Sobre el arte de desaprender

"Después de aprender de los maestros tendré que desaprender de los ignorantes."

Sobre el arte de desaprender

He sospechado, desde hace tiempo, que todo aprendizaje verdadero encierra, como su sombra inevitable, un olvido. Los maestros, esos custodios de lo esencial, nos conducen por senderos de claridad: nos enseñan a nombrar el mundo, a ordenar el caos, a distinguir lo verdadero de lo falso. Con ellos, el conocimiento parece un ascenso, una lenta escalera hacia una biblioteca infinita que, sin embargo, promete sentido.

Pero existe una etapa posterior, menos celebrada y más ardua: la de desaprender lo que los ignorantes nos imponen. No es un olvido natural, como el que sugiere Pascal cuando habla de la fragilidad de la memoria; es un ejercicio deliberado, casi ritual.

Imagino un extraño libro –quizá escrito en Alejandría, quizá en un espejo– que contenga únicamente argumentos erróneos. En sus páginas, la Tierra sería plana, el tiempo un invento de los relojeros, y toda evidencia, una conspiración urdida por mentes demasiado lúcidas para ser confiables. Los ignorantes leen ese libro con devoción, sin saber que no existe, o peor aún, sin sospechar que ese libro son ellos mismos.

El problema no es su error, sino su convicción. Como en los laberintos de Tlön, donde las ficciones se vuelven reales, sus palabras –repetidas con fervor y ligereza– terminan por infectar el aire, obligándonos a desmontarlas, una a una, como quien deshace un hechizo. Así, el discípulo de los maestros, armado de razonamientos y dudas legítimas, debe iniciar una segunda peregrinación: desandar lo falso, vaciar lo aprendido por imposición, recuperar el silencio interior que la necedad ahoga.

He comprendido, no sin cierta melancolía, que el saber no es una acumulación sino una delicada balanza entre lo que se acepta y lo que se renuncia a aceptar. Aprendemos, sí, pero para luego proteger ese aprendizaje de quienes, sin saberlo, trabajan para desfigurarlo.

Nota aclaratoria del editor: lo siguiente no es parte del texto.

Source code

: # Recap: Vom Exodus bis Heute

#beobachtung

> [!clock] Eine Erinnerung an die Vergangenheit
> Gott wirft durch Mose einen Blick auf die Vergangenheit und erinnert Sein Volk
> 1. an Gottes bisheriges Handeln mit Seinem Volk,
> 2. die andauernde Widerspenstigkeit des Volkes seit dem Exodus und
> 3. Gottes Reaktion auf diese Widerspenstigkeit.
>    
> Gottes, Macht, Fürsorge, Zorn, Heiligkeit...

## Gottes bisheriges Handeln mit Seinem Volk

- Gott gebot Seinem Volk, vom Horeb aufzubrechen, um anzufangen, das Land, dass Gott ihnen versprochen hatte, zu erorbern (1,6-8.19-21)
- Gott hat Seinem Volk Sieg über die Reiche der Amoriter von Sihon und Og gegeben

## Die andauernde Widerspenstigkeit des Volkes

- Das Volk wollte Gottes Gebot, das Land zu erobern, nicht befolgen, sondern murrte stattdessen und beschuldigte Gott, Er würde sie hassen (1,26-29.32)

Quizá el verdadero conocimiento no consista en conocer más, sino en preservar lo aprendido del desgaste que provoca la ignorancia ajena. Como en un cuento de arena, cada verdad está destinada a ser borrada, y el único mérito del sabio es escribirla, una y otra vez, sabiendo que mañana tendrá que empezar de nuevo.

Primero están los maestros. Los verdaderos. Aquellos que, como Sócrates, no te llenan de respuestas sino de preguntas, que te enseñan a mirar el mundo con una mezcla de asombro y sospecha. Ellos siembran en ti el noble germen del pensamiento, esa pequeña llama que ilumina incluso cuando la niebla social es espesa. Y tú, aplicado discípulo, crees ingenuamente que el viaje termina allí.

Pero no. Después de aprender de los maestros, toca el penoso deber de desaprender de los ignorantes.

Ellos aparecen siempre, como personajes secundarios en una novela de Dostoievski: contradictorios, ruidosos, convencidos de poseer una verdad tan absoluta que no necesita prueba alguna. Te toman de la mano –con la misma seguridad con la que Alonso Quijano tomó la lanza– y te llevan a un universo paralelo donde las certezas se disuelven, y la lógica, pobre criatura, muere lentamente de inanición.

Allí te explican que la Tierra es plana “porque lo vio en un video”, que las vacunas alteran el ADN y que todo lo que no encaje con su relato es un invento de “los poderosos”. Uno, que venía de leer a Borges, de entender que la verdad puede ser un laberinto, se encuentra de pronto atrapado en un laberinto mucho peor: el de la necedad.

Y no sirve citar a Montaigne, ni recordar que Galileo tuvo que retractarse, ni siquiera evocar la paciencia de Flaubert para describir la estupidez humana. No. Ante el ignorante ilustrado –esa criatura moderna que desconoce, pero con orgullo–, cualquier argumento es solo leña para su hoguera de certezas.

Así que aprendes, o más bien desaprendes. Olvidas la precisión de las palabras, la disciplina del razonamiento, la cortesía de la evidencia. Adoptas el idioma del “bueno, cada quien con su opinión” para evitar que la conversación termine en un callejón kafkiano, sin salida y lleno de absurdos.

Y mientras sonríes con cortesía fingida, recuerdas a Shakespeare: “El necio se cree sabio, pero el sabio sabe que es un necio”. Quizá, piensas, este es el verdadero examen final que los maestros nunca anuncian: no demostrar lo que sabes, sino resistir la tentación de debatir lo que no vale la pena.

Al final, el ciclo es eterno y casi literario: se aprende para luego desaprender. Una tragicomedia humana que Cervantes habría narrado con más gracia, pero que a nosotros nos toca protagonizar con discreta resignación.